Não é assim efectivamente possível a sua restituição ao proprietário, seu dono.
Trata-se de uma situação de facto, equiparável à da infungibilidade da prestação que não impõe a restituição em espécie, mas o sucedâneo do respectivo valor, aferido pelo preço fixado para a venda acordada entre as partes, para a parcela do referido terreno.
Assim, não podendo a faixa de terreno ser restituída, como é por demais evidente, terá de ser restituído o seu valor e este mostra-se bem definido pelo preço que lhe foi fixado no acordo firmado entre as partes [3].
De qualquer modo, sempre se dirá a título de esclarecimento, que nos parece oportuno, face à confusão gerada nas alegações. Mesmo que, por mera hipótese o tribunal recorrido, não tivesse apreciado a validade do contrato de promessa de compra e venda, o que a nosso ver, não seria tecnicamente correcto, a acção sempre improcederia, uma vez que, face à matéria de facto assente, a Ré não estava numa situação de incumprimento do contrato, pois haviam acordado que: “... o valor de € 74,82/m2 pagos da seguinte forma: - 50% de imediato para podermos iniciar os trabalhos, 50% no final da obra com a escritura ou acto de cedência à Câmara” (facto provado n.º1).
Não estando provado que a escritura tenha sido marcada e a Ré a ela tenha faltado nem que tenha ocorrido o acto de cedência à Câmara, não há incumprimento pelo que o pedido sempre improcederia.
Como acima se deixou dito, mostra-se evidente que na sentença recorrida não se condenaram as partes em quantidade ou em objecto diverso do pedido. Não há sequer condenação porque a acção foi julgada improcedente, com a declaração de nulidade do contrato e os efeitos desta, agora por nós aclarados.
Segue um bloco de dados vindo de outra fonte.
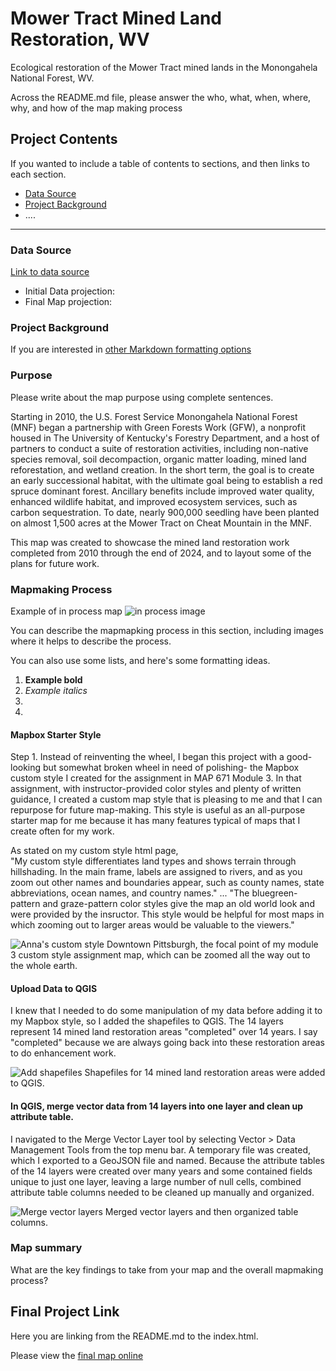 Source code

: 
# Mower Tract Mined Land Restoration, WV

Ecological restoration of the Mower Tract mined lands in the Monongahela National Forest, WV.


Across the README.md file, please answer the who, what, when, where, why, and how of the map making process

## Project Contents

If you wanted to include a table of contents to sections, and then links to each section.

- [Data Source](#data-source)
- [Project Background](#project-background)
- ....

***

### Data Source

[Link to data source](https://...)

* Initial Data projection: 
* Final Map projection:

### Project Background

If you are interested in [other Markdown formatting options](https://www.markdownguide.org/basic-syntax/)

### Purpose
Please write about the map purpose using complete sentences.

Starting in 2010, the U.S. Forest Service Monongahela National Forest (MNF) began a partnership with Green Forests Work (GFW), a nonprofit housed in The University of Kentucky's Forestry Department, and a host of partners to conduct a suite of restoration activities, including non-native species removal, soil decompaction, organic matter loading, mined land reforestation, and wetland creation. In the short term, the goal is to create an early successional habitat, with the ultimate goal being to establish a red spruce dominant forest. Ancillary benefits include improved water quality, enhanced wildlife habitat, and improved ecosystem services, such as carbon sequestration. To date, nearly 900,000 seedling have been planted on almost 1,500 acres at the Mower Tract on Cheat Mountain in the MNF.

This map was created to showcase the mined land restoration work completed from 2010 through the end of 2024, and to layout some of the plans for future work.

### Mapmaking Process

Example of in process map ![in process image](filepath)

You can describe the mapmapking process in this section, including images where it helps to describe the process.

You can also use some lists, and here's some formatting ideas.

1. **Example bold**
2. *Example italics*
3. 
4. 

#### Mapbox Starter Style

Step 1. Instead of reinventing the wheel, I began this project with a good-looking but somewhat broken wheel in need of polishing- the Mapbox custom style I created for the assignment in MAP 671 Module 3. In that assignment, with instructor-provided color styles and plenty of written guidance, I created a custom map style that is pleasing to me and that I can repurpose for future map-making. This style is useful as an all-purpose starter map for me because it has many features typical of maps that I create often for my work. 

As stated on my custom style html page,   
"My custom style differentiates land types and shows terrain through hillshading. In the main frame, labels are assigned to rivers, and as you zoom out other names and boundaries appear, such as county names, state abbreviations, ocean names, and country names." ... "The bluegreen-pattern and graze-pattern color styles give the map an old world look and were provided by the insructor. This style would be helpful for most maps in which zooming out to larger areas would be valuable to the viewers."

![Anna's custom style](1_MapboxStarterStyle.png)
Downtown Pittsburgh, the focal point of my module 3 custom style assignment map, which can be zoomed all the way out to the whole earth.


#### Upload Data to QGIS

I knew that I needed to do some manipulation of my data before adding it to my Mapbox style, so I added the shapefiles to QGIS. The 14 layers represent 14 mined land restoration areas "completed" over 14 years. I say "completed" because we are always going back into these restoration areas to do enhancement work.

![Add shapefiles](2_UploadDataToQGIS.png)
Shapefiles for 14 mined land restoration areas were added to QGIS.


#### In QGIS, merge vector data from 14 layers into one layer and clean up attribute table. 

I navigated to the Merge Vector Layer tool by selecting Vector > Data Management Tools from the top menu bar. A temporary file was created, which I exported to a GeoJSON file and named. Because the attribute tables of the 14 layers were created over many years and some contained fields unique to just one layer, leaving a large number of null cells, combined attribute table columns needed to be cleaned up manually and organized.

![Merge vector layers](3_MergeVectorLayers.png)
Merged vector layers and then organized table columns.

#### 








### Map summary

What are the key findings to take from your map and the overall mapmaking process?

## Final Project Link

Here you are linking from the README.md to the index.html.

Please view the [final map online](www.github...)
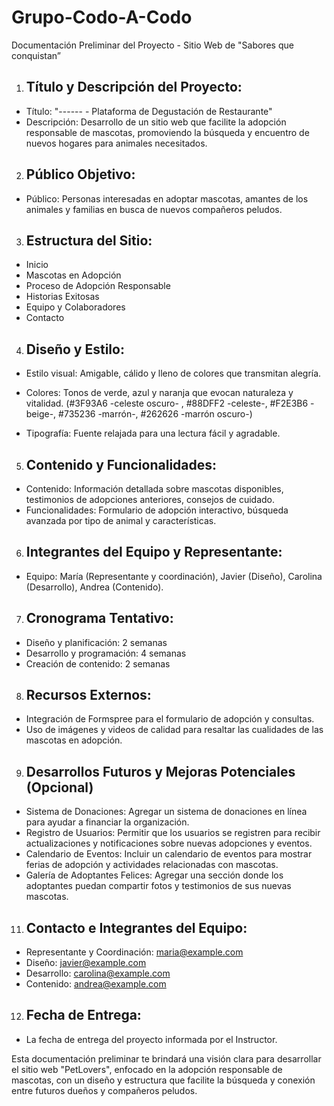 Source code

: # Grupo-Codo-A-Codo
Documentación Preliminar del Proyecto - Sitio Web de
 "Sabores que conquistan” 

1. ## Título y Descripción del Proyecto:
- Título: "------ - Plataforma de Degustación de Restaurante"
- Descripción: Desarrollo de un sitio web que facilite la adopción
responsable de mascotas, promoviendo la búsqueda y encuentro de
nuevos hogares para animales necesitados.

2. ## Público Objetivo:
- Público: Personas interesadas en adoptar mascotas, amantes de los
animales y familias en busca de nuevos compañeros peludos.

3. ## Estructura del Sitio:
- Inicio
- Mascotas en Adopción
- Proceso de Adopción Responsable
- Historias Exitosas
- Equipo y Colaboradores
- Contacto

4. ## Diseño y Estilo:
- Estilo visual: Amigable, cálido y lleno de colores que transmitan alegría.
- Colores: Tonos de verde, azul y naranja que evocan naturaleza y
vitalidad.
(#3F93A6 -celeste oscuro- , #88DFF2 -celeste-, #F2E3B6 -beige-, #735236 -marrón-, #262626 -marrón oscuro-)

- Tipografía: Fuente relajada para una lectura fácil y agradable.

5. ## Contenido y Funcionalidades:
- Contenido: Información detallada sobre mascotas disponibles,
testimonios de adopciones anteriores, consejos de cuidado.
- Funcionalidades: Formulario de adopción interactivo, búsqueda
avanzada por tipo de animal y características.

6. ## Integrantes del Equipo y Representante:
- Equipo: María (Representante y coordinación), Javier (Diseño), Carolina
(Desarrollo), Andrea (Contenido).

7. ## Cronograma Tentativo:

- Diseño y planificación: 2 semanas
- Desarrollo y programación: 4 semanas
- Creación de contenido: 2 semanas

8. ## Recursos Externos:
- Integración de Formspree para el formulario de adopción y consultas.
- Uso de imágenes y videos de calidad para resaltar las cualidades de las
mascotas en adopción.

9. ## Desarrollos Futuros y Mejoras Potenciales (Opcional)
- Sistema de Donaciones: Agregar un sistema de donaciones en línea
para ayudar a financiar la organización.
- Registro de Usuarios: Permitir que los usuarios se registren para recibir actualizaciones y notificaciones sobre nuevas adopciones y eventos.
- Calendario de Eventos: Incluir un calendario de eventos para mostrar
ferias de adopción y actividades relacionadas con mascotas.
- Galería de Adoptantes Felices: Agregar una sección donde los
adoptantes puedan compartir fotos y testimonios de sus nuevas
mascotas.

11. ## Contacto e Integrantes del Equipo:
- Representante y Coordinación: maria@example.com
- Diseño: javier@example.com
- Desarrollo: carolina@example.com
- Contenido: andrea@example.com

12. ## Fecha de Entrega:
- La fecha de entrega del proyecto informada por el Instructor.

Esta documentación preliminar te brindará una visión clara para desarrollar el sitio web
"PetLovers", enfocado en la adopción responsable de mascotas, con un diseño y
estructura que facilite la búsqueda y conexión entre futuros dueños y compañeros
peludos.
Na decisão recorrida, mantiveram-se os sujeitos, a causa de pedir e o pedido, não se alterou a instância, ao contrário do que sustenta a apelante.
Assim, as treze primeiras conclusões não têm qualquer cabimento, pelo que improcedem, sem necessidade de mais alongadas considerações.
Entende ainda a apelante que na sentença devia ter ficado consignado: “.... para acatamento do estatuído no artigo 290.º do Código Civil, que as restituições a fazer entre Apelante e Apelada deveriam(ão) ser feitas em simultaneidade”, e não tendo isso ficado definido, “ A douta sentença recorrida violou o disposto nos artigos 290.º do Código Civil...”, e outros preceitos legais (14.ª e 15ª conclusões).
Embora na sentença recorrida não tenha ficado consignado de forma explícita, que as restituições ocorreriam em simultâneo, é evidente que existindo a citada disposição imperativa nesse sentido, se torna evidente, que as restituições ocorrerão em simultâneo, na medida que cremos ter deixado bem claro.
Improcedem, também as restantes conclusões que a Apelante tira das suas alegações, ressalvados os esclarecimentos que se introduziram na decisão recorrida, quanto ao cumprimento dos efeitos da restituição do recebido por cada uma das partes em consequência da declaração da nulidade do contrato promessa de compra e venda da parcela de terreno que terá sido integrada na IP5.